まずは舌と脈、腹部の状態を触って確認し、ひとつひとつの症状と、東洋医学的にどこが悪くなっているのかを見定める必要があります。
まず、胃もたれが強くある状態は、食欲があるか無いかで状態を見極める必要があります。 また、食後・食前・それ以外の時間に胃もたれがどうなのかでも、判断が変わってきます。
それを脈や舌、腹部の状態と照らし合わせていく必要があり、腸の動きも悪いため、複雑な病態をしっかり把握しないと効果は出ません。
病歴が長くなればなるほど、原因がひとつでは無くなることがほとんどのため、病院の薬だけでは対処ができなくなってしまうわけです。
今回の方は、病の根本は「脾(ひ)」といって、消化・吸収能力を維持する機能のことで、西洋医学では「胃腸」の機能のことを表します。 それが弱くなる「脾虚(ひきょ)」という状態になり、消化吸収の能力が著しく低下していました。
また、「脾」という臓器は、東洋医学的には「湿邪(しつじゃ)」という体に対する邪気をさばく機能がありますが、それも同時に低下してしまうため、天気に影響を受けたり、特に梅雨時期や高温多湿となる日本の気候では症状が強くなります。
日本人は胃腸が弱いというのは、気候的な問題やストレス社会と言われてしまう日本特有の原因があったりもします。胃がんや大腸がんが多いのも、東洋医学的には関係が大いにあるものと考えます。
先ほどの「湿邪」が体の中に増えていくと、リンパの流れが悪くなり、むくみが強く出ます。 身体の中の余分な水分が常に溜まってしまっているようなイメージです。 また、腸や胃の粘膜には、近くにリンパ節が多数存在するため、「湿邪」が多くなると胃腸の働きが悪くなってしまうのです。
この「湿邪」が胃や腸に増えてしまうと、「チャポチャポ」と水が溜まっているような音がします。
この方の場合、食事の不摂生や元々の体質から「脾」の機能が低下し、消化吸収能力の低下と、「湿邪」をさばく力が低下することで、体全体がむくみ、常に体が重い、胃腸の働きを阻害している。という状態になっていました。

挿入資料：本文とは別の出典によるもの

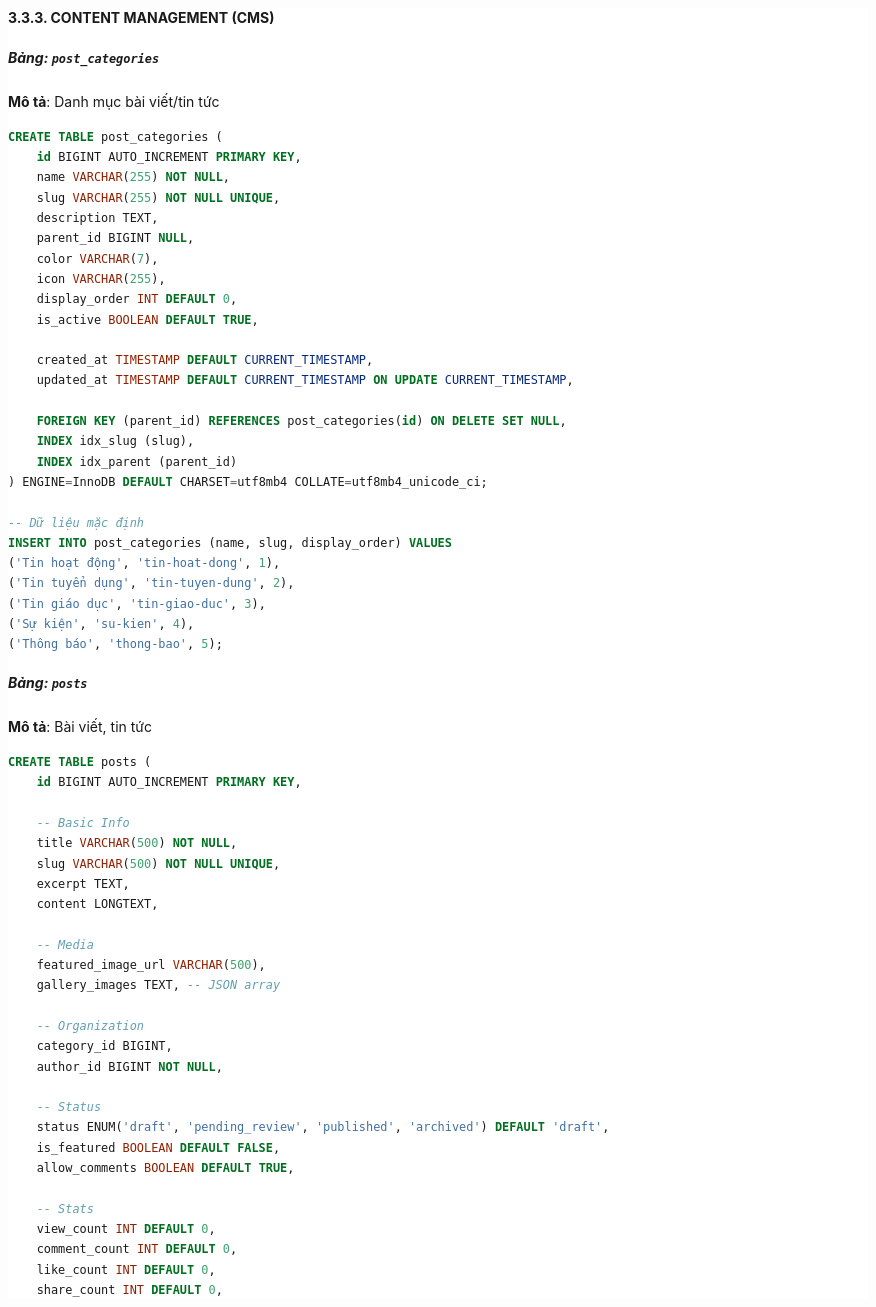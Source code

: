 #### 3.3.3. CONTENT MANAGEMENT (CMS)

##### Bảng: `post_categories`
**Mô tả**: Danh mục bài viết/tin tức

```sql
CREATE TABLE post_categories (
    id BIGINT AUTO_INCREMENT PRIMARY KEY,
    name VARCHAR(255) NOT NULL,
    slug VARCHAR(255) NOT NULL UNIQUE,
    description TEXT,
    parent_id BIGINT NULL,
    color VARCHAR(7),
    icon VARCHAR(255),
    display_order INT DEFAULT 0,
    is_active BOOLEAN DEFAULT TRUE,
    
    created_at TIMESTAMP DEFAULT CURRENT_TIMESTAMP,
    updated_at TIMESTAMP DEFAULT CURRENT_TIMESTAMP ON UPDATE CURRENT_TIMESTAMP,
    
    FOREIGN KEY (parent_id) REFERENCES post_categories(id) ON DELETE SET NULL,
    INDEX idx_slug (slug),
    INDEX idx_parent (parent_id)
) ENGINE=InnoDB DEFAULT CHARSET=utf8mb4 COLLATE=utf8mb4_unicode_ci;

-- Dữ liệu mặc định
INSERT INTO post_categories (name, slug, display_order) VALUES
('Tin hoạt động', 'tin-hoat-dong', 1),
('Tin tuyển dụng', 'tin-tuyen-dung', 2),
('Tin giáo dục', 'tin-giao-duc', 3),
('Sự kiện', 'su-kien', 4),
('Thông báo', 'thong-bao', 5);
```

##### Bảng: `posts`
**Mô tả**: Bài viết, tin tức

```sql
CREATE TABLE posts (
    id BIGINT AUTO_INCREMENT PRIMARY KEY,
    
    -- Basic Info
    title VARCHAR(500) NOT NULL,
    slug VARCHAR(500) NOT NULL UNIQUE,
    excerpt TEXT,
    content LONGTEXT,
    
    -- Media
    featured_image_url VARCHAR(500),
    gallery_images TEXT, -- JSON array
    
    -- Organization
    category_id BIGINT,
    author_id BIGINT NOT NULL,
    
    -- Status
    status ENUM('draft', 'pending_review', 'published', 'archived') DEFAULT 'draft',
    is_featured BOOLEAN DEFAULT FALSE,
    allow_comments BOOLEAN DEFAULT TRUE,
    
    -- Stats
    view_count INT DEFAULT 0,
    comment_count INT DEFAULT 0,
    like_count INT DEFAULT 0,
    share_count INT DEFAULT 0,
```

更に、常に胃もたれがある。という「ストレス」により、胃腸を動かすための自律神経の働きが乱れてしまい、今の状態となっていました。
病歴が長いため、体質改善をしっかりとする必要がありました。 なので、最低でも週に1回・3カ月程度の通院をお願いしました。 これは、医学的にも分かっている、身体の細胞が生まれ変わっていく周期となりますので、これ以上早く良くなるというのは、昔からある症状の場合は難しいです。
上記にならって施術を続け、2カ月程経過するころには、毎日食事を3回しっかりとることができるようになりました。 しっかり食事を摂ることができるようになると、もちろん体力もしっかっりつくようになり、以前より数段元気になっていました。
そこから胃もたれがほとんど出なくなるまで、さらに2カ月程かかってしまいましたが、薬を複数服用していても効果が芳しくなかった状態が数年にわたり続いていたため、改善した事をとても喜ばれていました。
このように、しっかりと病態を把握し、適した施術をすることで、しつこく、あきらめかけていた胃腸症状でも改善する場合は多いです。